Exercise brief:
Calculate how many lines of the data hold "обозначается". The answer consists of that number only.

Material to process:
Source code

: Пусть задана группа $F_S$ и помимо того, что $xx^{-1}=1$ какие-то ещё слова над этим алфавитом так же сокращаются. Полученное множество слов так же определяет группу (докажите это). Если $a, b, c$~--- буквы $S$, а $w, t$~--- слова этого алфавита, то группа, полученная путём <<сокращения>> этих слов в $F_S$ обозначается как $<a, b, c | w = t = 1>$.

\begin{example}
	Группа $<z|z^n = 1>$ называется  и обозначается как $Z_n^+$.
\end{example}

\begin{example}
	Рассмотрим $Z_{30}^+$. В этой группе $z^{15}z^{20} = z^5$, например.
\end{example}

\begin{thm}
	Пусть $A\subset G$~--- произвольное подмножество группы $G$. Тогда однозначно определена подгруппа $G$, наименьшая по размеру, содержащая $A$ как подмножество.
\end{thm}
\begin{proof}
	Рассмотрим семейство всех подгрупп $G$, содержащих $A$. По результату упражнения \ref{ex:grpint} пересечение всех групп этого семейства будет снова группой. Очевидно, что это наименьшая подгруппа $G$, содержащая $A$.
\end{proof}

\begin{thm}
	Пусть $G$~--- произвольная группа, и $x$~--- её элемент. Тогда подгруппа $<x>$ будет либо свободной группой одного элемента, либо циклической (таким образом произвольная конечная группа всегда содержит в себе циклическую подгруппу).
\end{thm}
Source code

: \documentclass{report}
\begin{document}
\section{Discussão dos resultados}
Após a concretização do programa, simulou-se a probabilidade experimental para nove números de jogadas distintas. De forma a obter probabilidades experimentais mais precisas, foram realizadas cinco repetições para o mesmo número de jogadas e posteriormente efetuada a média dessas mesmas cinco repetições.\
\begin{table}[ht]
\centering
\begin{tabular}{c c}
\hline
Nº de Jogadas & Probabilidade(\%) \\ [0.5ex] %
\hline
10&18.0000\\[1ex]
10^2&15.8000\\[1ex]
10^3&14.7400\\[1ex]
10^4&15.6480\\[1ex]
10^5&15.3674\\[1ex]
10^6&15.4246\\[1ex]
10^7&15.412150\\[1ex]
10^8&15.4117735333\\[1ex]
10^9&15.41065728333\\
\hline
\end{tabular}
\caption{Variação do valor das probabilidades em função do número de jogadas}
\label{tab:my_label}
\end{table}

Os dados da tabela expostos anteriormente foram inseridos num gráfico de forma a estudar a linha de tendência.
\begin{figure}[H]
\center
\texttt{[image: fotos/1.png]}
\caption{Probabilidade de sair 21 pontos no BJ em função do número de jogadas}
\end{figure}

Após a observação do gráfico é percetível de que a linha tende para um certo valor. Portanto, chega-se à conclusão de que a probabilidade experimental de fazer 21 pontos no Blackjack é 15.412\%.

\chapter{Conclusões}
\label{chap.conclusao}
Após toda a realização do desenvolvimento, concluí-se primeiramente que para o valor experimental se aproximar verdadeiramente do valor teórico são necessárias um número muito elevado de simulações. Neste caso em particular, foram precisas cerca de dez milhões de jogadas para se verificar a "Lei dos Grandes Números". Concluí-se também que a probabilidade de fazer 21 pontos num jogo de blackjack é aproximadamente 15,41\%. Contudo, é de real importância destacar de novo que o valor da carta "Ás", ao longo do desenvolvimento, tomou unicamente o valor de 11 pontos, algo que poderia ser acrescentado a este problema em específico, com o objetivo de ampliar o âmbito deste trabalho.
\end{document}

Answer section:
2